**WORK TO BE COMPLETED**
Restate the records below word for word.

**RECORDS TO PROCESS**

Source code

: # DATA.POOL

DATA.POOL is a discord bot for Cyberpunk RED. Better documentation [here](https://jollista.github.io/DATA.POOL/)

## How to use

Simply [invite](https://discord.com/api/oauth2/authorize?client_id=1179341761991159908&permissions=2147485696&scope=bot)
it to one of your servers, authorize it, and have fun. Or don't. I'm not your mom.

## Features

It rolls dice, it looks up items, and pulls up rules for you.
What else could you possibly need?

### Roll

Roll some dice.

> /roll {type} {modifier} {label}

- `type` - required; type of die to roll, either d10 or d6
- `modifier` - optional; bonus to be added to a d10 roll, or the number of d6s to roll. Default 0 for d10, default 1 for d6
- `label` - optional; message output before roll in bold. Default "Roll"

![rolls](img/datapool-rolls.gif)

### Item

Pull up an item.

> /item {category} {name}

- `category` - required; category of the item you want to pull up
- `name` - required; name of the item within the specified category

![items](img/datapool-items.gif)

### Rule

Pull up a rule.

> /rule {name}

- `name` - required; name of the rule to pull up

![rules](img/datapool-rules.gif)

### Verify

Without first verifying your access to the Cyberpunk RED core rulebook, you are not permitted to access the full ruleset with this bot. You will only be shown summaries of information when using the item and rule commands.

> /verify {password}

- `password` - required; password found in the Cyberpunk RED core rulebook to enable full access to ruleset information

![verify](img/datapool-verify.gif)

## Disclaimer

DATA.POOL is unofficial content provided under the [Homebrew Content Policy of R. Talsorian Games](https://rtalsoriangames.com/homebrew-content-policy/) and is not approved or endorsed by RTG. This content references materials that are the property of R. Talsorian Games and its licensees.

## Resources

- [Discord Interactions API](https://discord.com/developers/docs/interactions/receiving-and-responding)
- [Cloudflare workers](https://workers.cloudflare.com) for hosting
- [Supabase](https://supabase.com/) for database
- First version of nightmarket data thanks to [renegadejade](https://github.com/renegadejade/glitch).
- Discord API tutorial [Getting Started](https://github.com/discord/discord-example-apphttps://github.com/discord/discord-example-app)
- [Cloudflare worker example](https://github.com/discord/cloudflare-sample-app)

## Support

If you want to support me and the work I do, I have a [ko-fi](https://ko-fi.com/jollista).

**EXERCISE OUTPUT**
Source code

: # DATA.POOL

DATA.POOL is a discord bot for Cyberpunk RED. Better documentation [here](https://jollista.github.io/DATA.POOL/)

## How to use

Simply [invite](https://discord.com/api/oauth2/authorize?client_id=1179341761991159908&permissions=2147485696&scope=bot)
it to one of your servers, authorize it, and have fun. Or don't. I'm not your mom.

## Features

It rolls dice, it looks up items, and pulls up rules for you.
What else could you possibly need?

### Roll

Roll some dice.

> /roll {type} {modifier} {label}

- `type` - required; type of die to roll, either d10 or d6
- `modifier` - optional; bonus to be added to a d10 roll, or the number of d6s to roll. Default 0 for d10, default 1 for d6
- `label` - optional; message output before roll in bold. Default "Roll"

![rolls](img/datapool-rolls.gif)

### Item

Pull up an item.

> /item {category} {name}

- `category` - required; category of the item you want to pull up
- `name` - required; name of the item within the specified category

![items](img/datapool-items.gif)

### Rule

Pull up a rule.

> /rule {name}

- `name` - required; name of the rule to pull up

![rules](img/datapool-rules.gif)

### Verify

Without first verifying your access to the Cyberpunk RED core rulebook, you are not permitted to access the full ruleset with this bot. You will only be shown summaries of information when using the item and rule commands.

> /verify {password}

- `password` - required; password found in the Cyberpunk RED core rulebook to enable full access to ruleset information

![verify](img/datapool-verify.gif)

## Disclaimer

DATA.POOL is unofficial content provided under the [Homebrew Content Policy of R. Talsorian Games](https://rtalsoriangames.com/homebrew-content-policy/) and is not approved or endorsed by RTG. This content references materials that are the property of R. Talsorian Games and its licensees.

## Resources

- [Discord Interactions API](https://discord.com/developers/docs/interactions/receiving-and-responding)
- [Cloudflare workers](https://workers.cloudflare.com) for hosting
- [Supabase](https://supabase.com/) for database
- First version of nightmarket data thanks to [renegadejade](https://github.com/renegadejade/glitch).
- Discord API tutorial [Getting Started](https://github.com/discord/discord-example-apphttps://github.com/discord/discord-example-app)
- [Cloudflare worker example](https://github.com/discord/cloudflare-sample-app)

## Support

If you want to support me and the work I do, I have a [ko-fi](https://ko-fi.com/jollista).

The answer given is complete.